■ **WORK ITEM**: Transcribe the entries that follow exactly as they appear, minus pictures.

■ **PROVIDED RECORDS**:

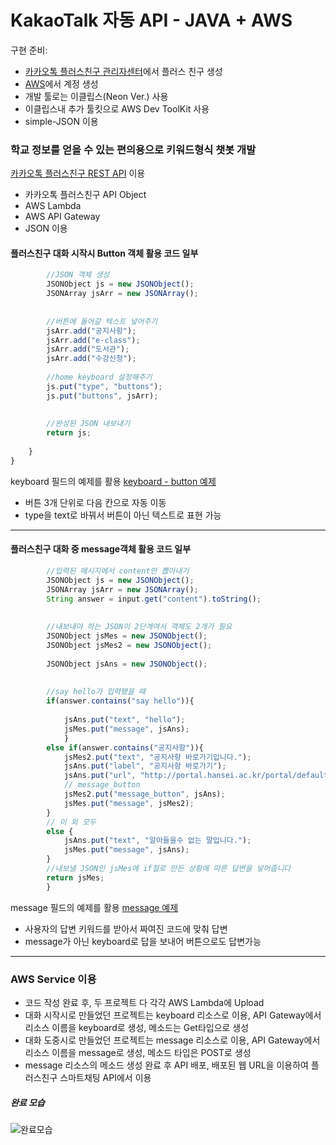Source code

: # KakaoTalk 자동 API - JAVA + AWS

구현 준비:

 * [카카오톡 플러스친구 관리자센터](https://center-pf.kakao.com/login)에서 플러스 친구 생성
 * [AWS](https://aws.amazon.com/ko/)에서 계정 생성
 * 개발 툴로는 이클립스(Neon Ver.) 사용
 * 이클립스내 추가 툴킷으로 AWS Dev ToolKit 사용
 * simple-JSON 이용


### 학교 정보를 얻을 수 있는 편의용으로 키워드형식 챗봇 개발

[카카오톡 플러스친구 REST API](https://github.com/plusfriend/auto_reply) 이용

 * 카카오톡 플러스친구 API Object
 * AWS Lambda
 * AWS API Gateway
 * JSON 이용

#### 플러스친구 대화 시작시 Button 객체 활용 코드 일부

```javascript
        //JSON 객체 생성
        JSONObject js = new JSONObject();
        JSONArray jsArr = new JSONArray();
        
        
        //버튼에 들어갈 텍스트 넣어주기
        jsArr.add("공지사항");
        jsArr.add("e-class");
        jsArr.add("도서관");
        jsArr.add("수강신청");
        
        //home keyboard 설정해주기
        js.put("type", "buttons");
        js.put("buttons", jsArr);
        
        
        //완성된 JSON 내보내기
        return js;
        
    }
}
```
keyboard 필드의 예제를 활용 [keyboard - button 예제](https://github.com/plusfriend/auto_reply#specification)
* 버튼 3개 단위로 다음 칸으로 자동 이동
* type을 text로 바꿔서 버튼이 아닌 텍스트로 표현 가능
<hr/>

#### 플러스친구 대화 중 message객체 활용 코드 일부
```javascript
		//입력된 메시지에서 content만 뽑아내기
        JSONObject js = new JSONObject();
        JSONArray jsArr = new JSONArray();
        String answer = input.get("content").toString();
        
        
        //내보내야 하는 JSON이 2단계여서 객체도 2개가 필요
        JSONObject jsMes = new JSONObject();
        JSONObject jsMes2 = new JSONObject();
        
        JSONObject jsAns = new JSONObject();
        
        
        //say hello가 입력됐을 때 
        if(answer.contains("say hello")){
            
            jsAns.put("text", "hello");
            jsMes.put("message", jsAns);
            }
        else if(answer.contains("공지사항")){
        	jsMes2.put("text", "공지사항 바로가기입니다.");
            jsAns.put("label", "공지사항 바로가기");
        	jsAns.put("url", "http://portal.hansei.ac.kr/portal/default/gnb/hanseiTidings/notice.page");
        	// message_button
        	jsMes2.put("message_button", jsAns);
        	jsMes.put("message", jsMes2);
        }
        // 이 외 모두
        else {
        	jsAns.put("text", "알아들을수 없는 말입니다.");
            jsMes.put("message", jsAns);
        }
        //내보낼 JSON인 jsMes에 if절로 만든 상황에 따른 답변을 넣어줍니다
        return jsMes;
        }
```
message 필드의 예제를 활용 [message 예제](https://github.com/plusfriend/auto_reply#specification-1)
* 사용자의 답변 키워드를 받아서 짜여진 코드에 맞춰 답변
* message가 아닌 keyboard로 답을 보내어 버튼으로도 답변가능

<hr/>

### AWS Service 이용

 * 코드 작성 완료 후, 두 프로젝트 다 각각 AWS Lambda에 Upload
 * 대화 시작시로 만들었던 프로젝트는 keyboard 리소스로 이용, API Gateway에서 리소스 이름을 keyboard로 생성, 메소드는 Get타입으로 생성
 * 대화 도중시로 만들었던 프로젝트는 message 리소스로 이용, API Gateway에서 리소스 이름을 message로 생성, 메소드 타입은 POST로 생성
 * message 리소스의 메소드 생성 완료 후 API 배포, 배포된 웹 URL을 이용하여 플러스친구 스마트채팅 API에서 이용

##### *완료 모습*
 
 ![완료모습](http://img1.daumcdn.net/thumb/R1920x0/?fname=http%3A%2F%2Fcfile28.uf.tistory.com%2Fimage%2F9955083359FB3F822F0054)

■ **TASK RESULT**:
Source code

: # KakaoTalk 자동 API - JAVA + AWS

구현 준비:

 * [카카오톡 플러스친구 관리자센터](https://center-pf.kakao.com/login)에서 플러스 친구 생성
 * [AWS](https://aws.amazon.com/ko/)에서 계정 생성
 * 개발 툴로는 이클립스(Neon Ver.) 사용
 * 이클립스내 추가 툴킷으로 AWS Dev ToolKit 사용
 * simple-JSON 이용


### 학교 정보를 얻을 수 있는 편의용으로 키워드형식 챗봇 개발

[카카오톡 플러스친구 REST API](https://github.com/plusfriend/auto_reply) 이용

 * 카카오톡 플러스친구 API Object
 * AWS Lambda
 * AWS API Gateway
 * JSON 이용

#### 플러스친구 대화 시작시 Button 객체 활용 코드 일부

```javascript
        //JSON 객체 생성
        JSONObject js = new JSONObject();
        JSONArray jsArr = new JSONArray();
        
        
        //버튼에 들어갈 텍스트 넣어주기
        jsArr.add("공지사항");
        jsArr.add("e-class");
        jsArr.add("도서관");
        jsArr.add("수강신청");
        
        //home keyboard 설정해주기
        js.put("type", "buttons");
        js.put("buttons", jsArr);
        
        
        //완성된 JSON 내보내기
        return js;
        
    }
}
```
keyboard 필드의 예제를 활용 [keyboard - button 예제](https://github.com/plusfriend/auto_reply#specification)
* 버튼 3개 단위로 다음 칸으로 자동 이동
* type을 text로 바꿔서 버튼이 아닌 텍스트로 표현 가능
<hr/>

#### 플러스친구 대화 중 message객체 활용 코드 일부
```javascript
		//입력된 메시지에서 content만 뽑아내기
        JSONObject js = new JSONObject();
        JSONArray jsArr = new JSONArray();
        String answer = input.get("content").toString();
        
        
        //내보내야 하는 JSON이 2단계여서 객체도 2개가 필요
        JSONObject jsMes = new JSONObject();
        JSONObject jsMes2 = new JSONObject();
        
        JSONObject jsAns = new JSONObject();
        
        
        //say hello가 입력됐을 때 
        if(answer.contains("say hello")){
            
            jsAns.put("text", "hello");
            jsMes.put("message", jsAns);
            }
        else if(answer.contains("공지사항")){
        	jsMes2.put("text", "공지사항 바로가기입니다.");
            jsAns.put("label", "공지사항 바로가기");
        	jsAns.put("url", "http://portal.hansei.ac.kr/portal/default/gnb/hanseiTidings/notice.page");
        	// message_button
        	jsMes2.put("message_button", jsAns);
        	jsMes.put("message", jsMes2);
        }
        // 이 외 모두
        else {
        	jsAns.put("text", "알아들을수 없는 말입니다.");
            jsMes.put("message", jsAns);
        }
        //내보낼 JSON인 jsMes에 if절로 만든 상황에 따른 답변을 넣어줍니다
        return jsMes;
        }
```
message 필드의 예제를 활용 [message 예제](https://github.com/plusfriend/auto_reply#specification-1)
* 사용자의 답변 키워드를 받아서 짜여진 코드에 맞춰 답변
* message가 아닌 keyboard로 답을 보내어 버튼으로도 답변가능

<hr/>

### AWS Service 이용

 * 코드 작성 완료 후, 두 프로젝트 다 각각 AWS Lambda에 Upload
 * 대화 시작시로 만들었던 프로젝트는 keyboard 리소스로 이용, API Gateway에서 리소스 이름을 keyboard로 생성, 메소드는 Get타입으로 생성
 * 대화 도중시로 만들었던 프로젝트는 message 리소스로 이용, API Gateway에서 리소스 이름을 message로 생성, 메소드 타입은 POST로 생성
 * message 리소스의 메소드 생성 완료 후 API 배포, 배포된 웹 URL을 이용하여 플러스친구 스마트채팅 API에서 이용

##### *완료 모습*
 
 ![완료모습](http://img1.daumcdn.net/thumb/R1920x0/?fname=http%3A%2F%2Fcfile28.uf.tistory.com%2Fimage%2F9955083359FB3F822F0054)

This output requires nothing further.